UMUT 11

Bizimkilerin neşesine değecek yoktu Haydar çalıp oynarken. Omuzları atarak, yavaş usul basarak keyiflice oynayıp yerlerine geçince kapı çaldı. Şahan koşarak kapıyı açıp geldiğinde kapıdan içeri giren Mestan’ın ev arkadaşı Ali’ydi. Ali’de eli boş gelmemiş, bir şişe rakı da o getirmişti. Selam vermeden önce:

-Aman Ali’m nerdesin diye bağıra çağıra yanık sesinle türkü söylüyorsun. Geldim Haydar abi buradayım, ben böyle beklediğinizi bilsem vallahi izin alır gelirdim, deyince herkes içten bir kahkaha attı. Sonra Haydar ayağa kalkıp Ali’ye sarıldı:

-Ben senin erken geleceğini bilsem gelir dükkânının önünde çalardım yiğidim. Gel hoş geldin. Şahan, Ali amcana servisle bardak getir oğlum. 

Ali hemen atıldı:

-Şahan karnım tok oğlum. Boş ver servisi sen sadece bardak getir. 

Kaşlarını yukarı kaldırıp bakınca Haydar, Şahan mecburen bardakla servis getirmek zorunda kaldı. Haydar hiç oturmadan mangalın başına geçerek mangala et dizmeye başladı. Mangalın közü hala öyle güzel harlıydı ki Haydar’ın eti ızgaraya dizmesiyle duman ve cızırtının gelmesi bir oluyordu.
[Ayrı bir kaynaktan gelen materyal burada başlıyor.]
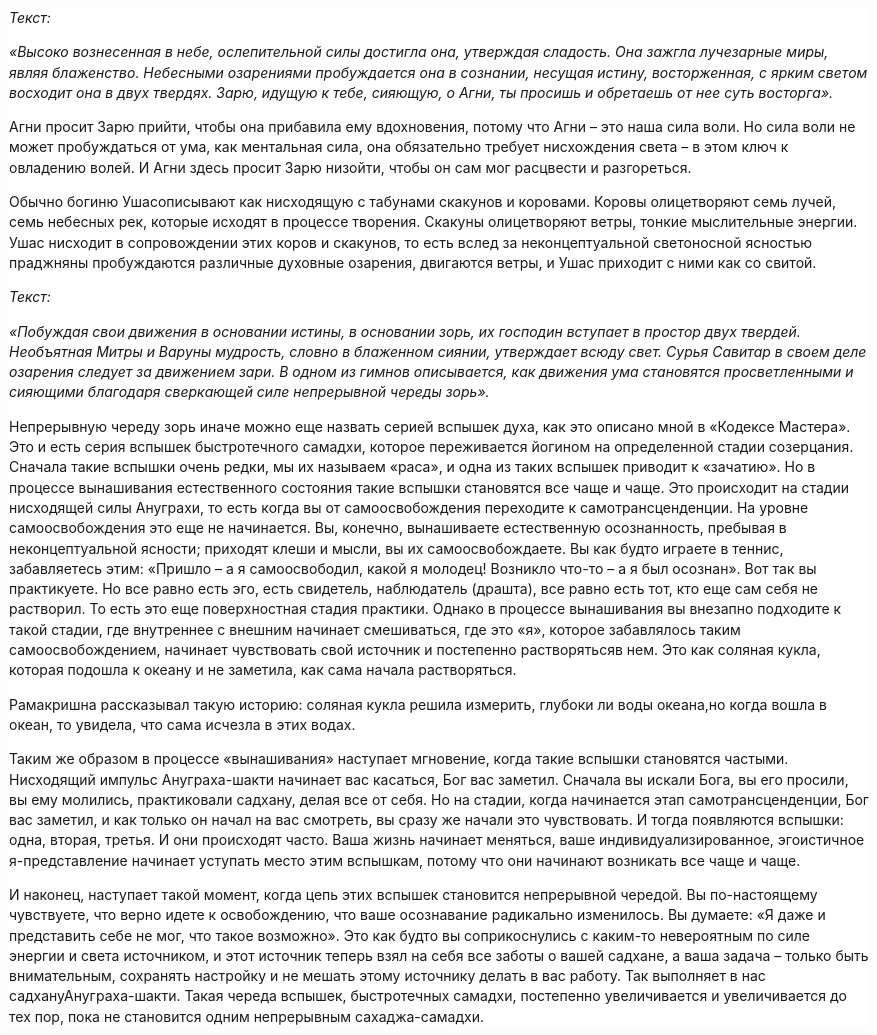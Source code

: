   
 _Текст:_ 

 _«Высоко вознесенная в небе, ослепительной силы достигла она, утверждая сладость. Она зажгла лучезарные миры, являя блаженство. Небесными озарениями пробуждается она в сознании, несущая истину, восторженная, с ярким светом восходит она в двух твердях. Зарю, идущую к тебе, сияющую, о Агни, ты просишь и обретаешь от нее суть восторга»._ 

  
 Агни просит Зарю прийти, чтобы она прибавила ему вдохновения, потому что Агни – это наша сила воли. Но сила воли не может пробуждаться от ума, как ментальная сила, она обязательно требует нисхождения света – в этом ключ к овладению волей. И Агни здесь просит Зарю низойти, чтобы он сам мог расцвести и разгореться.

 Обычно богиню Ушасописывают как нисходящую с табунами скакунов и коровами. Коровы олицетворяют семь лучей, семь небесных рек, которые исходят в процессе творения. Скакуны олицетворяют ветры, тонкие мыслительные энергии. Ушас нисходит в сопровождении этих коров и скакунов, то есть вслед за неконцептуальной светоносной ясностью праджняны пробуждаются различные духовные озарения, двигаются ветры, и Ушас приходит с ними как со свитой.

  
_Текст:_ 

 _«Побуждая свои движения в основании истины, в основании зорь, их господин вступает в простор двух твердей. Необъятная Митры и Варуны мудрость, словно в блаженном сиянии, утверждает всюду свет. Сурья Савитар в своем деле озарения следует за движением зари. В одном из гимнов описывается, как движения ума становятся просветленными и сияющими благодаря сверкающей силе непрерывной череды зорь»._ 

  
 Непрерывную череду зорь иначе можно еще назвать серией вспышек духа, как это описано мной в «Кодексе Мастера». Это и есть серия вспышек быстротечного самадхи, которое переживается йогином на определенной стадии созерцания. Сначала такие вспышки очень редки, мы их называем «раса», и одна из таких вспышек приводит к «зачатию». Но в процессе вынашивания естественного состояния такие вспышки становятся все чаще и чаще. Это происходит на стадии нисходящей силы Ануграхи, то есть когда вы от самоосвобождения переходите к самотрансценденции. На уровне самоосвобождения это еще не начинается. Вы, конечно, вынашиваете естественную осознанность, пребывая в неконцептуальной ясности; приходят клеши и мысли, вы их самоосвобождаете. Вы как будто играете в теннис, забавляетесь этим: «Пришло – а я самоосвободил, какой я молодец! Возникло что-то – а я был осознан». Вот так вы практикуете. Но все равно есть эго, есть свидетель, наблюдатель (драшта), все равно есть тот, кто еще сам себя не растворил. То есть это еще поверхностная стадия практики. Однако в процессе вынашивания вы внезапно подходите к такой стадии, где внутреннее с внешним начинает смешиваться, где это «я», которое забавлялось таким самоосвобождением, начинает чувствовать свой источник и постепенно растворятьсяв нем. Это как соляная кукла, которая подошла к океану и не заметила, как сама начала растворяться.

 Рамакришна рассказывал такую историю: соляная кукла решила измерить, глубоки ли воды океана,но когда вошла в океан, то увидела, что сама исчезла в этих водах.

 Таким же образом в процессе «вынашивания» наступает мгновение, когда такие вспышки становятся частыми. Нисходящий импульс Ануграха-шакти начинает вас касаться, Бог вас заметил. Сначала вы искали Бога, вы его просили, вы ему молились, практиковали садхану, делая все от себя. Но на стадии, когда начинается этап самотрансценденции, Бог вас заметил, и как только он начал на вас смотреть, вы сразу же начали это чувствовать. И тогда появляются вспышки: одна, вторая, третья. И они происходят часто. Ваша жизнь начинает меняться, ваше индивидуализированное, эгоистичное я-представление начинает уступать место этим вспышкам, потому что они начинают возникать все чаще и чаще.

 И наконец, наступает такой момент, когда цепь этих вспышек становится непрерывной чередой. Вы по-настоящему чувствуете, что верно идете к освобождению, что ваше осознавание радикально изменилось. Вы думаете: «Я даже и представить себе не мог, что такое возможно». Это как будто вы соприкоснулись с каким-то невероятным по силе энергии и света источником, и этот источник теперь взял на себя все заботы о вашей садхане, а ваша задача – только быть внимательным, сохранять настройку и не мешать этому источнику делать в вас работу. Так выполняет в нас садхануАнуграха-шакти. Такая череда вспышек, быстротечных самадхи, постепенно увеличивается и увеличивается до тех пор, пока не становится одним непрерывным сахаджа-самадхи.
Izgaradan gelen kokular herkes tok olsa bile iştah kabartıyordu. Haydar o yüzden eti silme dizdi ızgaraya, dizdi ama herkesin getirdiği et üst üste böyle yirmi ızgara yapardı daha. Haydar ızgaraya eti dizip yanaştı masaya kadehini havaya kaldırarak:

-Hadi hoş geldin Ali. Size de yarasın canlar diyerek kadehini herkesin kadehine vurduktan sonra havaya dikti. Hatun hemen sitem etti:

-Yavaş iç yavaş, susamış gibi içme şu mereti. Bak millet nasıl içiyor!

-Hatun evden işe, işten eve giden adamım. Şu zıkkımı içişime bari karışma!
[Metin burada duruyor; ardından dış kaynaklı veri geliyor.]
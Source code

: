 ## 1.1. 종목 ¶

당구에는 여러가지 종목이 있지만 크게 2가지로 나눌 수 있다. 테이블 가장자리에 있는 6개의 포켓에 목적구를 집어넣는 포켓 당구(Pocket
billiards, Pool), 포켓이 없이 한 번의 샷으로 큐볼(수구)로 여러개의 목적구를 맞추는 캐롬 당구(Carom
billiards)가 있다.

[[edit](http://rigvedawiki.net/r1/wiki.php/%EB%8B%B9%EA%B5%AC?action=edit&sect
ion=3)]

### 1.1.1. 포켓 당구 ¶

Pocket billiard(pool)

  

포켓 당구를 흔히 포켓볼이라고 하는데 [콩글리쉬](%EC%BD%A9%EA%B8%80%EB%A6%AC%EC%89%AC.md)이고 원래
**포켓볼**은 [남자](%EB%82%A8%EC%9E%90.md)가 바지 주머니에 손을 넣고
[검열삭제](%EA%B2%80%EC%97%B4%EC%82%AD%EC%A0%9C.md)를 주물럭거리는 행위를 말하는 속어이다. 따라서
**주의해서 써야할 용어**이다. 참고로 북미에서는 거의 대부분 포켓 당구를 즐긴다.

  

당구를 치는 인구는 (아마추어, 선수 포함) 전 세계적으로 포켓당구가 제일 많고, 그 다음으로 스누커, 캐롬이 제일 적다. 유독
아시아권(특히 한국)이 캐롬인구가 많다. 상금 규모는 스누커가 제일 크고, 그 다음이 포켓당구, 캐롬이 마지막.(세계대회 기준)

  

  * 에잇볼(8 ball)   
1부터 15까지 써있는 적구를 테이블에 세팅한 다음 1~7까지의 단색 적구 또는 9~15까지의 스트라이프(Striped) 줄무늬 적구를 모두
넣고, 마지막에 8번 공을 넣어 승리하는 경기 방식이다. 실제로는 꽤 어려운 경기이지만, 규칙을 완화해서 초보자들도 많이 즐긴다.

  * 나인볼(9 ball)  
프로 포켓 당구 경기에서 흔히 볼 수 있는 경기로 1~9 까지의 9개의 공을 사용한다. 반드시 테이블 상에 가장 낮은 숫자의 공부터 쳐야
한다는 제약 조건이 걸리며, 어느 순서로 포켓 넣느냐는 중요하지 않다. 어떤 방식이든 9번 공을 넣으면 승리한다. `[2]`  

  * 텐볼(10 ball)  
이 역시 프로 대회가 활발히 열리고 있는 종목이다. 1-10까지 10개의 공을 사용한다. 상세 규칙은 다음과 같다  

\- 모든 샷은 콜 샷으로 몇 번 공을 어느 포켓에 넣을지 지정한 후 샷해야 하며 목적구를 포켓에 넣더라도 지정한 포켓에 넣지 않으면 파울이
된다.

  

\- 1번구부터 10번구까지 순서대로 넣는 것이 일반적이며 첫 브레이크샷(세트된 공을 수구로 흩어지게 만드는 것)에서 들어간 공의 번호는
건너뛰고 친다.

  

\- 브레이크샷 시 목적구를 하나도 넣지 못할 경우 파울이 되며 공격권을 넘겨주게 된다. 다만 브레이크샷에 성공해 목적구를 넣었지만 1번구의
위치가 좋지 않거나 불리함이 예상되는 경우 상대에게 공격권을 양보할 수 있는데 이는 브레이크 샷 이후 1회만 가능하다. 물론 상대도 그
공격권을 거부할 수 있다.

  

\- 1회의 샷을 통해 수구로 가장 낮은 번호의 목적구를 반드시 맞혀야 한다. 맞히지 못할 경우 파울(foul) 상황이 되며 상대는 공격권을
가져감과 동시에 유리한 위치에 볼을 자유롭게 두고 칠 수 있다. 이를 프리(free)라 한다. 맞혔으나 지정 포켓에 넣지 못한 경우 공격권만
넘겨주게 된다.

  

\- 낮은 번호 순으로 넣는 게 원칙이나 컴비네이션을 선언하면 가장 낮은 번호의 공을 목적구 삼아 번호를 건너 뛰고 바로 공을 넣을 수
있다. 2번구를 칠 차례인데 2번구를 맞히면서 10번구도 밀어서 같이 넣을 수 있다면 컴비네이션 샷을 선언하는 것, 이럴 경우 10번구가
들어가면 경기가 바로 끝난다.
-İçtiğine bir şey demiyorum Haydar. Yavaş iç, önünden alan mı var?

-Allah göstermesin şimdi bir yıldırım düşse, gelip çatıdaki paratoneri düşürse, o paratoner de üst komşunun çanak antenine çarpsa, o çanak anteni tutan demir yerinden kopup başıma düşse…

-Aman ağzından yel alsın, deli deli konuşma!

-Yel alsın, sel alsın. O demir başıma düşüp benim canımı alsa şu bardakta kalan rakı arkamdan ağlamaz mı hanım?

-Bir bardak ağlar zaten arkandan Haydar. Biz kırk gece kırk gün düğün yaparız sen ölünce, bakarsın köçek bile tutarız. Duyuyorsun değil mi Mestan, ölüp gitse bizi düşünmüyor arkasından ağlayacak bardağı düşünüyor.

-Onu kastetmiyor yenge. Bardaktaki israf olmasın diye öyle konuşuyor yoksa o da seni gözünden sakınıyor.

Haydar, Mestan’ın kendine açtığı alanı yakalayınca hemen konuya daldı, böylesi pası kaçırmazdı.

-Mühür gözlüm seni elden sakınır, kıskanırım. Ben lafın gelişi öyle diyorum, kız ben rakısız yaşarımda sensiz yaşayamam gül yüzüne kurban olduğum. Bu zıkkım bir gün gider de yine biz baş başa kalırız uğruna öldüğüm.

Hatun bu sözlerden sonra baya yumuşadı. Hatta öyle hoşuna gitti ki bu sözler kalktı Haydar’ın ızgaraya dizeceği mantarları getirip mangalın yanına bıraktı.